**Directions**
Given the material below, repeat exactly the lines from the one containing "7](/travel/thailand/day7.html) \| [Chaing" through the final line, and nothing else.

**Material provided**
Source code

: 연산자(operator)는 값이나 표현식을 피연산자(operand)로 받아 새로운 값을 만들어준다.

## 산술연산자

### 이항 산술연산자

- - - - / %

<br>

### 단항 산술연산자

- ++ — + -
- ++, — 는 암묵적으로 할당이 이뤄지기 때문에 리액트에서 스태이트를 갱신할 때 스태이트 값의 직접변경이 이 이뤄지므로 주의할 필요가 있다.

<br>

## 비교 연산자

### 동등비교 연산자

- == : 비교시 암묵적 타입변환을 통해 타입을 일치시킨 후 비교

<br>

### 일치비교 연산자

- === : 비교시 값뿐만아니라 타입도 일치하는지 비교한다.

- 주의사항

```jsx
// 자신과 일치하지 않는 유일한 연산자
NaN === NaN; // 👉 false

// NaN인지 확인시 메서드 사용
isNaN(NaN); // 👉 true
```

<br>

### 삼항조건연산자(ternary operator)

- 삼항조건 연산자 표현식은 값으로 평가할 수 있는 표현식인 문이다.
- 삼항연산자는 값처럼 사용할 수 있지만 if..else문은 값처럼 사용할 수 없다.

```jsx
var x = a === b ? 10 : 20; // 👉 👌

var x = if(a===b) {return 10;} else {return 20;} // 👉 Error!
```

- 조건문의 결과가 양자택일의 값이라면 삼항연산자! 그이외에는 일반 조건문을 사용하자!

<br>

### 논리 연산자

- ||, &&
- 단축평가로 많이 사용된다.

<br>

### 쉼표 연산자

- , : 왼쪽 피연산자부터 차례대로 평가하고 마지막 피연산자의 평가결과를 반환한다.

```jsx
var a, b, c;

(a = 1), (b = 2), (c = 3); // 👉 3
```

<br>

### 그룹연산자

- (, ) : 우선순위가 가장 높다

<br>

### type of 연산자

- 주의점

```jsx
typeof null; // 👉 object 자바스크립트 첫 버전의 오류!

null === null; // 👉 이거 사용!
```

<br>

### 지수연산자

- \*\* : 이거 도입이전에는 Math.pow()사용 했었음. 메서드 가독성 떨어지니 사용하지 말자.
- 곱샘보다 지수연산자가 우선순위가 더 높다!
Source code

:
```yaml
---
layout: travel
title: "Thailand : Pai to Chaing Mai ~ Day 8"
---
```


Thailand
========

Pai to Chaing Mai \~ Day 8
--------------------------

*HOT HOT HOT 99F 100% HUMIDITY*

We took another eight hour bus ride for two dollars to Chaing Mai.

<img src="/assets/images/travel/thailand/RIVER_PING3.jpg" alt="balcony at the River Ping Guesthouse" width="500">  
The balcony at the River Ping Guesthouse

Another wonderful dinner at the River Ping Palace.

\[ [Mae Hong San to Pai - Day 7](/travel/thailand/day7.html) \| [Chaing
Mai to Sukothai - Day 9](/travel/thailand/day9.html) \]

**Output of the task**
\[ [Mae Hong San to Pai - Day 7](/travel/thailand/day7.html) \| [Chaing
Mai to Sukothai - Day 9](/travel/thailand/day9.html) \]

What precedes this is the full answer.